Exercise instructions –
The answer is the full set of records below, transcribed exactly.
[Opening Given data section]
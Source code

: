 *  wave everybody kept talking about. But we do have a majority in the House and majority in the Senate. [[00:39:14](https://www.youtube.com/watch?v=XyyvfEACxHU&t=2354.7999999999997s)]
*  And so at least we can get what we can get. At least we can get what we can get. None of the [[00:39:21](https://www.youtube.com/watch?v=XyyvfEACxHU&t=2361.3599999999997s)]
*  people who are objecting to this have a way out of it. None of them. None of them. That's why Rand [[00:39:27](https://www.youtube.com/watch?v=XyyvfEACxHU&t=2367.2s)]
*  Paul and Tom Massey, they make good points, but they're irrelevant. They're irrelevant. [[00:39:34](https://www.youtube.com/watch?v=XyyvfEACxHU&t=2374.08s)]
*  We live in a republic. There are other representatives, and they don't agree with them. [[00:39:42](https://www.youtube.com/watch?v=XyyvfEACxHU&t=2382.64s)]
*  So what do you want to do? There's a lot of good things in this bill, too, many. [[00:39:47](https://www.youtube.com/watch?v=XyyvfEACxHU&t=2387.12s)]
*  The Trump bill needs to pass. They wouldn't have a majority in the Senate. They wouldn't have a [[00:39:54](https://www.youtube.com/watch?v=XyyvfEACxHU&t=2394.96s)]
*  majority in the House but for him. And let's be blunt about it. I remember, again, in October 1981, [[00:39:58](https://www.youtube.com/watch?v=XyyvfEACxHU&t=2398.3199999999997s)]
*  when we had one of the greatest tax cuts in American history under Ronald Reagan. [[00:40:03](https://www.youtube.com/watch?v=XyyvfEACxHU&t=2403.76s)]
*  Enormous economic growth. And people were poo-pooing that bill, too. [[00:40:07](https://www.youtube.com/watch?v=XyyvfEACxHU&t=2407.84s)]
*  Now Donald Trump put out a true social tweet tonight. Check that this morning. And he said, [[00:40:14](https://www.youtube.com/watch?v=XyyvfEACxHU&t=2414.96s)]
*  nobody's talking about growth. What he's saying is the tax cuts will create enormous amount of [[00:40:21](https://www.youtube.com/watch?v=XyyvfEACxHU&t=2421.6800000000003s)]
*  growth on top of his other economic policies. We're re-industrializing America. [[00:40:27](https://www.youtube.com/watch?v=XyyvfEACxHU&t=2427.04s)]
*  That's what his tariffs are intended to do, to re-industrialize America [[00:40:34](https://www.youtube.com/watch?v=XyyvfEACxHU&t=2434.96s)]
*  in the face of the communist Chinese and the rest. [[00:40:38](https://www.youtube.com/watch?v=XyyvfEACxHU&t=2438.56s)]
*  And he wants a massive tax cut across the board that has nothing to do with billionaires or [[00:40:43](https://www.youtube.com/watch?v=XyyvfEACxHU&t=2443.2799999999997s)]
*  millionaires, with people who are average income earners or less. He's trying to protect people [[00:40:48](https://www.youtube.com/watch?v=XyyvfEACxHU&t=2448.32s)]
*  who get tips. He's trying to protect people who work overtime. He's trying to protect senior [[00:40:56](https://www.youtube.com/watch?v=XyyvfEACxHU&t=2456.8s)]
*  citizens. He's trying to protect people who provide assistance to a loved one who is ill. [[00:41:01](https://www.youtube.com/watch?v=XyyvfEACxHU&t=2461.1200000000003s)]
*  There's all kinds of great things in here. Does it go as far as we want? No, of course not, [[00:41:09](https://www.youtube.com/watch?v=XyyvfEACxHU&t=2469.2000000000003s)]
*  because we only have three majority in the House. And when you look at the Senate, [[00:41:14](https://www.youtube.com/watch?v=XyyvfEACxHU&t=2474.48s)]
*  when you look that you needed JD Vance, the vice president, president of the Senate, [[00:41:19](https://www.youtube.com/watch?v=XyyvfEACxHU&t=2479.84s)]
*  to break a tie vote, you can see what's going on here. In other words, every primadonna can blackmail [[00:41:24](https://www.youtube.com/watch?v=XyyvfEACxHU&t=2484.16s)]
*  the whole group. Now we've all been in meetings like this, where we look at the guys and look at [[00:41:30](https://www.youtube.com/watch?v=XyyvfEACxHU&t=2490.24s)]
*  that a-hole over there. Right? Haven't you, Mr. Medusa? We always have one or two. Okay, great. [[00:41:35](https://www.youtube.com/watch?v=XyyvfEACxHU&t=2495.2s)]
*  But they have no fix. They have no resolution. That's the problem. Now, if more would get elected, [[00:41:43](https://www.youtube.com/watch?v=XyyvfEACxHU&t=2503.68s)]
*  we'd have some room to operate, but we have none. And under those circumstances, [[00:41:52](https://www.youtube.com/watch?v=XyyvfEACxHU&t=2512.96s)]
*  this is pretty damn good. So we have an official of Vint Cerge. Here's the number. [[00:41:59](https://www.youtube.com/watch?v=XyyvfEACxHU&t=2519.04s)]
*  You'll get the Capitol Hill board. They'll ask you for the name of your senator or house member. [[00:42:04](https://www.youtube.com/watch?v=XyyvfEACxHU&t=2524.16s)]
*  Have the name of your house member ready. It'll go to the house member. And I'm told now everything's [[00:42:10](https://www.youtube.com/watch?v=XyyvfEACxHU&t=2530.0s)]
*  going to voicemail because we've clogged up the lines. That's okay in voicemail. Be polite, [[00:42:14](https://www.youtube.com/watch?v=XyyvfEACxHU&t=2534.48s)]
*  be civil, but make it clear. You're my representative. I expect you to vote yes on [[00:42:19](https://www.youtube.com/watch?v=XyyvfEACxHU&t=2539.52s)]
[Closing Given data section]
Worked solution –
Source code

: *  wave everybody kept talking about. But we do have a majority in the House and majority in the Senate. [[00:39:14](https://www.youtube.com/watch?v=XyyvfEACxHU&t=2354.7999999999997s)]
*  And so at least we can get what we can get. At least we can get what we can get. None of the [[00:39:21](https://www.youtube.com/watch?v=XyyvfEACxHU&t=2361.3599999999997s)]
*  people who are objecting to this have a way out of it. None of them. None of them. That's why Rand [[00:39:27](https://www.youtube.com/watch?v=XyyvfEACxHU&t=2367.2s)]
*  Paul and Tom Massey, they make good points, but they're irrelevant. They're irrelevant. [[00:39:34](https://www.youtube.com/watch?v=XyyvfEACxHU&t=2374.08s)]
*  We live in a republic. There are other representatives, and they don't agree with them. [[00:39:42](https://www.youtube.com/watch?v=XyyvfEACxHU&t=2382.64s)]
*  So what do you want to do? There's a lot of good things in this bill, too, many. [[00:39:47](https://www.youtube.com/watch?v=XyyvfEACxHU&t=2387.12s)]
*  The Trump bill needs to pass. They wouldn't have a majority in the Senate. They wouldn't have a [[00:39:54](https://www.youtube.com/watch?v=XyyvfEACxHU&t=2394.96s)]
*  majority in the House but for him. And let's be blunt about it. I remember, again, in October 1981, [[00:39:58](https://www.youtube.com/watch?v=XyyvfEACxHU&t=2398.3199999999997s)]
*  when we had one of the greatest tax cuts in American history under Ronald Reagan. [[00:40:03](https://www.youtube.com/watch?v=XyyvfEACxHU&t=2403.76s)]
*  Enormous economic growth. And people were poo-pooing that bill, too. [[00:40:07](https://www.youtube.com/watch?v=XyyvfEACxHU&t=2407.84s)]
*  Now Donald Trump put out a true social tweet tonight. Check that this morning. And he said, [[00:40:14](https://www.youtube.com/watch?v=XyyvfEACxHU&t=2414.96s)]
*  nobody's talking about growth. What he's saying is the tax cuts will create enormous amount of [[00:40:21](https://www.youtube.com/watch?v=XyyvfEACxHU&t=2421.6800000000003s)]
*  growth on top of his other economic policies. We're re-industrializing America. [[00:40:27](https://www.youtube.com/watch?v=XyyvfEACxHU&t=2427.04s)]
*  That's what his tariffs are intended to do, to re-industrialize America [[00:40:34](https://www.youtube.com/watch?v=XyyvfEACxHU&t=2434.96s)]
*  in the face of the communist Chinese and the rest. [[00:40:38](https://www.youtube.com/watch?v=XyyvfEACxHU&t=2438.56s)]
*  And he wants a massive tax cut across the board that has nothing to do with billionaires or [[00:40:43](https://www.youtube.com/watch?v=XyyvfEACxHU&t=2443.2799999999997s)]
*  millionaires, with people who are average income earners or less. He's trying to protect people [[00:40:48](https://www.youtube.com/watch?v=XyyvfEACxHU&t=2448.32s)]
*  who get tips. He's trying to protect people who work overtime. He's trying to protect senior [[00:40:56](https://www.youtube.com/watch?v=XyyvfEACxHU&t=2456.8s)]
*  citizens. He's trying to protect people who provide assistance to a loved one who is ill. [[00:41:01](https://www.youtube.com/watch?v=XyyvfEACxHU&t=2461.1200000000003s)]
*  There's all kinds of great things in here. Does it go as far as we want? No, of course not, [[00:41:09](https://www.youtube.com/watch?v=XyyvfEACxHU&t=2469.2000000000003s)]
*  because we only have three majority in the House. And when you look at the Senate, [[00:41:14](https://www.youtube.com/watch?v=XyyvfEACxHU&t=2474.48s)]
*  when you look that you needed JD Vance, the vice president, president of the Senate, [[00:41:19](https://www.youtube.com/watch?v=XyyvfEACxHU&t=2479.84s)]
*  to break a tie vote, you can see what's going on here. In other words, every primadonna can blackmail [[00:41:24](https://www.youtube.com/watch?v=XyyvfEACxHU&t=2484.16s)]
*  the whole group. Now we've all been in meetings like this, where we look at the guys and look at [[00:41:30](https://www.youtube.com/watch?v=XyyvfEACxHU&t=2490.24s)]
*  that a-hole over there. Right? Haven't you, Mr. Medusa? We always have one or two. Okay, great. [[00:41:35](https://www.youtube.com/watch?v=XyyvfEACxHU&t=2495.2s)]
*  But they have no fix. They have no resolution. That's the problem. Now, if more would get elected, [[00:41:43](https://www.youtube.com/watch?v=XyyvfEACxHU&t=2503.68s)]
*  we'd have some room to operate, but we have none. And under those circumstances, [[00:41:52](https://www.youtube.com/watch?v=XyyvfEACxHU&t=2512.96s)]
*  this is pretty damn good. So we have an official of Vint Cerge. Here's the number. [[00:41:59](https://www.youtube.com/watch?v=XyyvfEACxHU&t=2519.04s)]
*  You'll get the Capitol Hill board. They'll ask you for the name of your senator or house member. [[00:42:04](https://www.youtube.com/watch?v=XyyvfEACxHU&t=2524.16s)]
*  Have the name of your house member ready. It'll go to the house member. And I'm told now everything's [[00:42:10](https://www.youtube.com/watch?v=XyyvfEACxHU&t=2530.0s)]
*  going to voicemail because we've clogged up the lines. That's okay in voicemail. Be polite, [[00:42:14](https://www.youtube.com/watch?v=XyyvfEACxHU&t=2534.48s)]
*  be civil, but make it clear. You're my representative. I expect you to vote yes on [[00:42:19](https://www.youtube.com/watch?v=XyyvfEACxHU&t=2539.52s)]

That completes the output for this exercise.